BEGIN
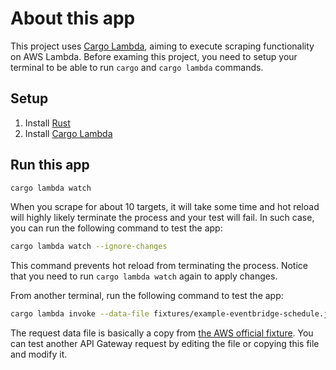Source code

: # About this app

This project uses [Cargo Lambda](https://www.cargo-lambda.info), aiming to execute scraping functionality on AWS Lambda.
Before examing this project, you need to setup your terminal to be able to run `cargo` and `cargo lambda` commands.

## Setup

1. Install [Rust](https://www.rust-lang.org/tools/install)
2. Install [Cargo Lambda](https://www.cargo-lambda.info/guide/getting-started.html)

## Run this app

```bash
cargo lambda watch
```

When you scrape for about 10 targets, it will take some time and hot reload will highly likely terminate the process and your test will fail. In such case, you can run the following command to test the app:

```bash
cargo lambda watch --ignore-changes
```

This command prevents hot reload from terminating the process. Notice that you need to run `cargo lambda watch` again to apply changes.

From another terminal, run the following command to test the app:

```bash
cargo lambda invoke --data-file fixtures/example-eventbridge-schedule.json
```

The request data file is basically a copy from [the AWS official fixture](https://github.com/awslabs/aws-lambda-rust-runtime/blob/main/lambda-events/src/fixtures/example-apigw-request.json).
You can test another API Gateway request by editing the file or copying this file and modify it.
END
- Work to be completed:
Output the material above verbatim but exclude each picture.

- Written response:
Source code

: # About this app

This project uses [Cargo Lambda](https://www.cargo-lambda.info), aiming to execute scraping functionality on AWS Lambda.
Before examing this project, you need to setup your terminal to be able to run `cargo` and `cargo lambda` commands.

## Setup

1. Install [Rust](https://www.rust-lang.org/tools/install)
2. Install [Cargo Lambda](https://www.cargo-lambda.info/guide/getting-started.html)

## Run this app

```bash
cargo lambda watch
```

When you scrape for about 10 targets, it will take some time and hot reload will highly likely terminate the process and your test will fail. In such case, you can run the following command to test the app:

```bash
cargo lambda watch --ignore-changes
```

This command prevents hot reload from terminating the process. Notice that you need to run `cargo lambda watch` again to apply changes.

From another terminal, run the following command to test the app:

```bash
cargo lambda invoke --data-file fixtures/example-eventbridge-schedule.json
```

The request data file is basically a copy from [the AWS official fixture](https://github.com/awslabs/aws-lambda-rust-runtime/blob/main/lambda-events/src/fixtures/example-apigw-request.json).
You can test another API Gateway request by editing the file or copying this file and modify it.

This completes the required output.